The executive director of the NSW chamber of commerce, Patricia Forsyth, has made it clear how far business wants the government to go. On March 27, ABC Online reported that she was arguing for the NSW state government to sell off, or part-privatise some, if not all, of its "uncompetitive assets". "Forests would be another area where there's no justification to why you actually need a state forest. I think it's time to have a look at the prison system. And I think it's time to have another look at electricity generation."

On September 11, Iemma said that the NSW government would consider "part privatisation" of the state's electricity industry in order to fund a $7 billion upgrade to highways. Not only will this likely be a disaster for consumers when the corporate vultures flock in to do some price-gouging, but it is a potential eco-disaster — corporations are in it for the bucks, with the environment typically a distant priority (if at all).

In California, privatisation of the power industry led to increasing blackouts, brownouts and accelerating costs to consumers in 2003, as the power industry makes most of its money at times of peak demand or jumps in demand.
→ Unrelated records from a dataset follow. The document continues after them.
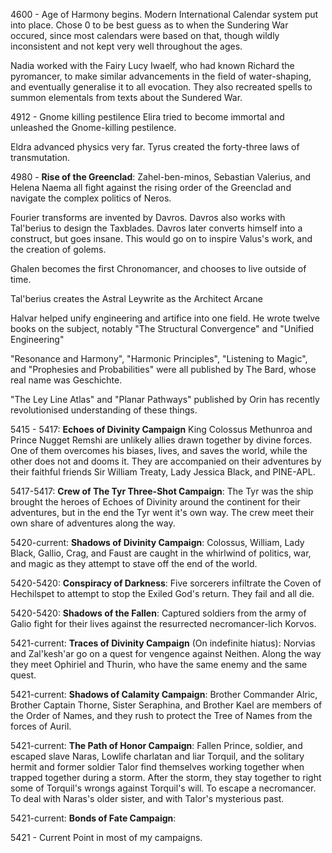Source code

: 4600 - Age of Harmony begins. Modern International Calendar system put into place. Chose 0 to be best guess as to when the Sundering War occured, since most calendars were based on that, though wildly inconsistent and not kept very well throughout the ages.

Nadia worked with the Fairy Lucy Iwaelf, who had known Richard the pyromancer, to make similar advancements in the field of water-shaping, and eventually generalise it to all evocation. They also recreated spells to summon elementals from texts about the Sundered War.

4912 - Gnome killing pestilence
Elira tried to become immortal and unleashed the Gnome-killing pestilence.

Eldra advanced physics very far.
Tyrus created the forty-three laws of transmutation.

4980 - **Rise of the Greenclad**: Zahel-ben-minos, Sebastian Valerius, and Helena Naema all fight against the rising order of the Greenclad and navigate the complex politics of Neros.

Fourier transforms are invented by Davros. Davros also works with Tal'berius to design the Taxblades. Davros later converts himself into a construct, but goes insane. This would go on to inspire Valus's work, and the creation of golems.

Ghalen becomes the first Chronomancer, and chooses to live outside of time.

Tal'berius creates the Astral Leywrite as the Architect Arcane

Halvar helped unify engineering and artifice into one field. He wrote twelve books on the subject, notably "The Structural Convergence" and "Unified Engineering"

"Resonance and Harmony", "Harmonic Principles", "Listening to Magic", and "Prophesies and Probabilities" were all published by The Bard, whose real name was Geschichte.

"The Ley Line Atlas" and "Planar Pathways" published by Orin has recently revolutionised understanding of these things.

5415 - 5417: **Echoes of Divinity Campaign** King Colossus Methunroa and Prince Nugget Remshi are unlikely allies drawn together by divine forces. One of them overcomes his biases, lives, and saves the world, while the other does not and dooms it. They are accompanied on their adventures by their faithful friends Sir William Treaty, Lady Jessica Black, and PINE-APL.

5417-5417: **Crew of The Tyr Three-Shot Campaign**: The Tyr was the ship brought the heroes of Echoes of Divinity around the continent for their adventures, but in the end the Tyr went it's own way. The crew meet their own share of adventures along the way.

5420-current: **Shadows of Divinity Campaign**: Colossus, William, Lady Black, Gallio, Crag, and Faust are caught in the whirlwind of politics, war, and magic as they attempt to stave off the end of the world.

5420-5420: **Conspiracy of Darkness**: Five sorcerers infiltrate the Coven of Hechilspet to attempt to stop the Exiled God's return. They fail and all die.

5420-5420: **Shadows of the Fallen**: Captured soldiers from the army of Galio fight for their lives against the resurrected necromancer-lich Korvos.

5421-current: **Traces of Divinity Campaign** (On indefinite hiatus): Norvias and Zal'kesh'ar go on a quest for vengence against Neithen. Along the way they meet Ophiriel and Thurin, who have the same enemy and the same quest. 

5421-current: **Shadows of Calamity Campaign**: Brother Commander Alric, Brother Captain Thorne, Sister Seraphina, and Brother Kael are members of the Order of Names, and they rush to protect the Tree of Names from the forces of Auril.

5421-current: **The Path of Honor Campaign**: Fallen Prince, soldier, and escaped slave Naras, Lowlife charlatan and liar Torquil, and the solitary hermit and former soldier Talor find themselves working together when trapped together during a storm. After the storm, they stay together to right some of Torquil's wrongs against Torquil's will. To escape a necromancer. To deal with Naras's older sister, and with Talor's mysterious past.

5421-current: **Bonds of Fate Campaign**: 

5421 - Current Point in most of my campaigns.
This is because such jumps require the use of "peak" power sources that supplement the grid during times of high demand. Peak power stations are more expensive to run and allow power companies to charge thousands more per kilowatt hour. Therefore it is in the interest of private companies to artificially create such demand, either through powering-down baseload stations, or running the peak stations when it is unnecessary to do so. Notorious corporate criminal Enron made a great deal of its ill-gotten gains through such schemes.

Privatisation of the power industry will only deliver job cuts and insecurity for the workers in the industry, worse services for the community, and less ability for the government to address greenhouse gas pollution. The September 11 crash of the NSW carbon market shows the market can't be trusted to deliver greenhouse gas emission reductions. Instead, the government must act now to directly fund an expansion of wind, solar and other renewables and phase-out reliance on coal.

Behind this government's privatisation frenzy is adherence to neoliberalism — so-called "economic rationalism". Instead of seeing the need to better fund public infrastructure, the government sees opportunities to throw capital a bone. There is a fundamental contradiction between the public services we need and corporations' need to make a profit: The experience of the cross-city tunnel and the airport rail link show that privatisation doesn't deliver for working people. The only ones that will be satisfied by this privatisation orgy will be big business.

[Kamala Emanuel is a Senate candidate for the Socialist Alliance, and the alliance's spokesperson on climate change. Peter Robson is a staff writer for Green Left Weekly.]